Task details. Copy every line from the records that holds the word "demand".

Rendered images with source text.
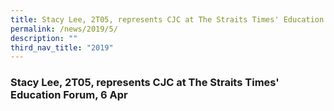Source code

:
 ```yaml
---
title: Stacy Lee, 2T05, represents CJC at The Straits Times' Education Forum, 6 Apr
permalink: /news/2019/5/
description: ""
third_nav_title: "2019"
---
```

### **Stacy Lee, 2T05, represents CJC at The Straits Times' Education Forum, 6 Apr**
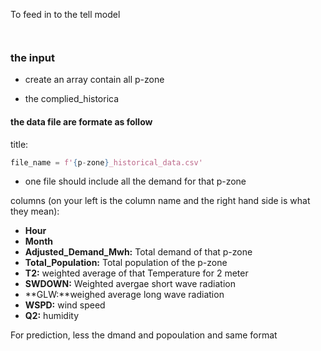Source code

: To feed in to the tell model 

```python



```

### the input

- create an array contain all p-zone

- the complied_historica

#### the data file are formate as follow

title:

```python
file_name = f'{p-zone}_historical_data.csv'
```

- one file should include all the demand for that p-zone

columns (on your left is the column name and the right hand side is what they mean):
- **Hour**
- **Month**
- **Adjusted_Demand_Mwh:** Total demand of that p-zone
- **Total_Population:** Total population of the p-zone
- **T2:** weighted average of that Temperature for 2 meter
- **SWDOWN:** Weighted avergae short wave radiation
- **GLW:**weighed average long wave radiation
- **WSPD:** wind speed
- **Q2:** humidity


For prediction, less the dmand and popoulation and same format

Result of the exercise.
- one file should include all the demand for that p-zone
- **Adjusted_Demand_Mwh:** Total demand of that p-zone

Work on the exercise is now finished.